Now what I anticipate happening is that we’re going to see a boost in service sector productivity thanks to things like excellent speech and voice recognition systems. The ability of the new technologies to scan huge amounts of pretty unstructured information and generate a pretty clean insightful report out of that. I think we also need to include in this discussion the overall greater material prosperity and abundance, because of tech progress, is good news. Now job loss and wage stagnation are real concerns, and I think we see with things like Brexit and the election of Donald Trump what can happen when people feel left behind by the progress that’s going on. So I don’t mean to minimize those concerns at all, but we need to keep in mind we’re creating an overall more prosperous world. The pressing question for us is how we share that prosperity.
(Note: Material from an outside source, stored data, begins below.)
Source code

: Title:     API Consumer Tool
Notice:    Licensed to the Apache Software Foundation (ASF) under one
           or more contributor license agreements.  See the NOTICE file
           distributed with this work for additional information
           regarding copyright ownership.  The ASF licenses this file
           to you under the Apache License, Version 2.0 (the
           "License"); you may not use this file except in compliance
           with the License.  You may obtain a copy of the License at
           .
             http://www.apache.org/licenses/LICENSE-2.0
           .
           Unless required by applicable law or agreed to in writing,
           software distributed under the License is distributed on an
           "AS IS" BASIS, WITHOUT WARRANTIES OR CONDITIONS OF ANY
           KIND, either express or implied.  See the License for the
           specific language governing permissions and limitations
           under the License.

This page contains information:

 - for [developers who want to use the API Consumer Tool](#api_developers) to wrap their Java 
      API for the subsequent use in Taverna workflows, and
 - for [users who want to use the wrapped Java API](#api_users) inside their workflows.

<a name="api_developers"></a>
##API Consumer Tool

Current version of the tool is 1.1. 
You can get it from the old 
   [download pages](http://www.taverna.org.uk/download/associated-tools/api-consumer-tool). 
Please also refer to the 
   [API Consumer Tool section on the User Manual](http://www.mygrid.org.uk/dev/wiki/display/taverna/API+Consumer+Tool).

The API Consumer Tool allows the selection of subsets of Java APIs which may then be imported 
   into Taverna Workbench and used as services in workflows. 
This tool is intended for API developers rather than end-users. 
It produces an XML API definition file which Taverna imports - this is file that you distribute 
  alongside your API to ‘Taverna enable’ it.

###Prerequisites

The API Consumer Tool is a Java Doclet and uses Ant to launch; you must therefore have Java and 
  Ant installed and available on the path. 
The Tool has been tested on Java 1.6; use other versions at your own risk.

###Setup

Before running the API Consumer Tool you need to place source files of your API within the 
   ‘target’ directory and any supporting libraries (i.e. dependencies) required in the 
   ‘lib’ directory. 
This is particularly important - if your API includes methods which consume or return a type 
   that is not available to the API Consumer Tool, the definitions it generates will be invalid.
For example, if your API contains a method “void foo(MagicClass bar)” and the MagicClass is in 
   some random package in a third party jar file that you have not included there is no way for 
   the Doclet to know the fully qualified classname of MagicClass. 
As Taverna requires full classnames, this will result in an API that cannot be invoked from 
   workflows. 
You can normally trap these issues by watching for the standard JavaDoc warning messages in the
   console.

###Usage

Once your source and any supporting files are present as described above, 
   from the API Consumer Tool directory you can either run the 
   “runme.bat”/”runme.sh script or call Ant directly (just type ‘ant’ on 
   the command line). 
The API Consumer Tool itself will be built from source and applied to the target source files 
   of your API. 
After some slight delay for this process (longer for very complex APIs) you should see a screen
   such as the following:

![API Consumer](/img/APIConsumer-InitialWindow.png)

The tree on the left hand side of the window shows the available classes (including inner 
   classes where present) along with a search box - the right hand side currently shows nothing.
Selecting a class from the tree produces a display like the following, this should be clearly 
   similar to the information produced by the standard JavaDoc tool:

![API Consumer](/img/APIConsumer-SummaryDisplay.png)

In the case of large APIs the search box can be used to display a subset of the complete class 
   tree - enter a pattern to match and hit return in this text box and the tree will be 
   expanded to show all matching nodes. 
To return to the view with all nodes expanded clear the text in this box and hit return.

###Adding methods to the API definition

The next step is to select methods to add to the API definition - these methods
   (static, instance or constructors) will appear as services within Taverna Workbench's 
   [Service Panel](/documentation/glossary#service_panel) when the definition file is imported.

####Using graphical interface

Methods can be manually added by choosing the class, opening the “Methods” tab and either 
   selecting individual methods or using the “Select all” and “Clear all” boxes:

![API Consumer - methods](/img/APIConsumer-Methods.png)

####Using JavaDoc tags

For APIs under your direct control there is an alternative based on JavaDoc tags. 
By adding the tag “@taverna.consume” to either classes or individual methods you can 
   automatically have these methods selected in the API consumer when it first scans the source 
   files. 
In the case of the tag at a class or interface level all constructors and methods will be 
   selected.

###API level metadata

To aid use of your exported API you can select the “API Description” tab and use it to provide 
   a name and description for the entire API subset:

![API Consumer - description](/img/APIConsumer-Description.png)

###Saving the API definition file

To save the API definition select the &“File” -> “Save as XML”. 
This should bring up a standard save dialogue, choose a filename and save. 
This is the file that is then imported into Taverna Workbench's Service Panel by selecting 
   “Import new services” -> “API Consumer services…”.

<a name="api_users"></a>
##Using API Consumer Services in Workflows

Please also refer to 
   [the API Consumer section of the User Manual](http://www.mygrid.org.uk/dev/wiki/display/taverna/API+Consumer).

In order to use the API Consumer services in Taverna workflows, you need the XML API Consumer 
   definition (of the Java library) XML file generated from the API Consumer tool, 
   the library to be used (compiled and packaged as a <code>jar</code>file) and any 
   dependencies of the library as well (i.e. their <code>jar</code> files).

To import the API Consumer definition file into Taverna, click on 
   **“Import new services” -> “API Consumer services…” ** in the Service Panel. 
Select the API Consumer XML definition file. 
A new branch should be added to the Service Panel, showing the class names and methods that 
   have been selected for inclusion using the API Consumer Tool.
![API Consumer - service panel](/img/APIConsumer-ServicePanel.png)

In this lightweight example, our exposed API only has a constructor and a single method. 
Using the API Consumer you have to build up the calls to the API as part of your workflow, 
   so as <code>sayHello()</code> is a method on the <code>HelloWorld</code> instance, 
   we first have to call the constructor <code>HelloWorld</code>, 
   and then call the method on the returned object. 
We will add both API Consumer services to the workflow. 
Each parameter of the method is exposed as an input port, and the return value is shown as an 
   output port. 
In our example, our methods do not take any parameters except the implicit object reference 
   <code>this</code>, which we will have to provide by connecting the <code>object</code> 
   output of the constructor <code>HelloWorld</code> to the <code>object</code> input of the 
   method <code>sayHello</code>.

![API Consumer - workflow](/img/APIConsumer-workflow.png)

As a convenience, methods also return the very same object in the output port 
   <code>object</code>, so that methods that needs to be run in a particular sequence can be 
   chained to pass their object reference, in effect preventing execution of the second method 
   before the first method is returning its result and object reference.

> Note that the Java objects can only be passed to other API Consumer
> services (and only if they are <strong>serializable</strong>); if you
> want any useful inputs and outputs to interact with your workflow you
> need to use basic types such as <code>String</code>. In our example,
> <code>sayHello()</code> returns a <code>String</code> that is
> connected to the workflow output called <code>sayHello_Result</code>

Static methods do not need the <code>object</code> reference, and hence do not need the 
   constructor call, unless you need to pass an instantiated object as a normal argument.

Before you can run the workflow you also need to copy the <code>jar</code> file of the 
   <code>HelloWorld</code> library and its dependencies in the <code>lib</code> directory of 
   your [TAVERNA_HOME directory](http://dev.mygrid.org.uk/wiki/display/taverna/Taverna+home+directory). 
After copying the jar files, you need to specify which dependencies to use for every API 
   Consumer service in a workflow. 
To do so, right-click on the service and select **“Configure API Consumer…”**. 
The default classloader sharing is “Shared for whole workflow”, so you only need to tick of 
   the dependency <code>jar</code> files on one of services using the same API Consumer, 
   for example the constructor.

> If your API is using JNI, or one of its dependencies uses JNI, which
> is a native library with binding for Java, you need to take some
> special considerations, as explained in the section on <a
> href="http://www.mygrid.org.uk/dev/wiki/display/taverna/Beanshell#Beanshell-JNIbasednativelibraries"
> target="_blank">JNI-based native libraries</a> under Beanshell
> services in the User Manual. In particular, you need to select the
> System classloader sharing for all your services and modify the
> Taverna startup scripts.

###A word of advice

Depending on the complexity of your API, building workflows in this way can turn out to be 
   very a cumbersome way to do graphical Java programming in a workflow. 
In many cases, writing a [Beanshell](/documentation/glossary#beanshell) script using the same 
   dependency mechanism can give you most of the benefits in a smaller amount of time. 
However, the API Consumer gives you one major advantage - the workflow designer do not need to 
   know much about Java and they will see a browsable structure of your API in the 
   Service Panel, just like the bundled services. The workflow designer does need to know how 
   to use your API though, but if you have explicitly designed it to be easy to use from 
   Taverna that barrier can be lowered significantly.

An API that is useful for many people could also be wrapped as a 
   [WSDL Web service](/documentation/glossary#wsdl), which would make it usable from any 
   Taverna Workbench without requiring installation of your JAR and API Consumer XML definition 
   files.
[11:00] What we have to look forward to
Think about a near future where the elderly, and the disabled, and the blind can get around much more easily than they can now. Think about a future where absolute best in the world medical diagnosis is available, not just to people who live near the great research hospitals in the world, but via pieces of technology and screens and cameras and labs on the chip and smart phones all around the world. Now that is not a science-fiction vision of the future. Each of those things we see very clearly right now. For me the question is how do we get there while having most people feel like they’re part of that and that they are contributing to it and they have some sense of dignity and meaning and community, while these bizarre technologies are, not happening to them, but happening around them and happening in their lives and their families. That’s the vision I would like to articulate.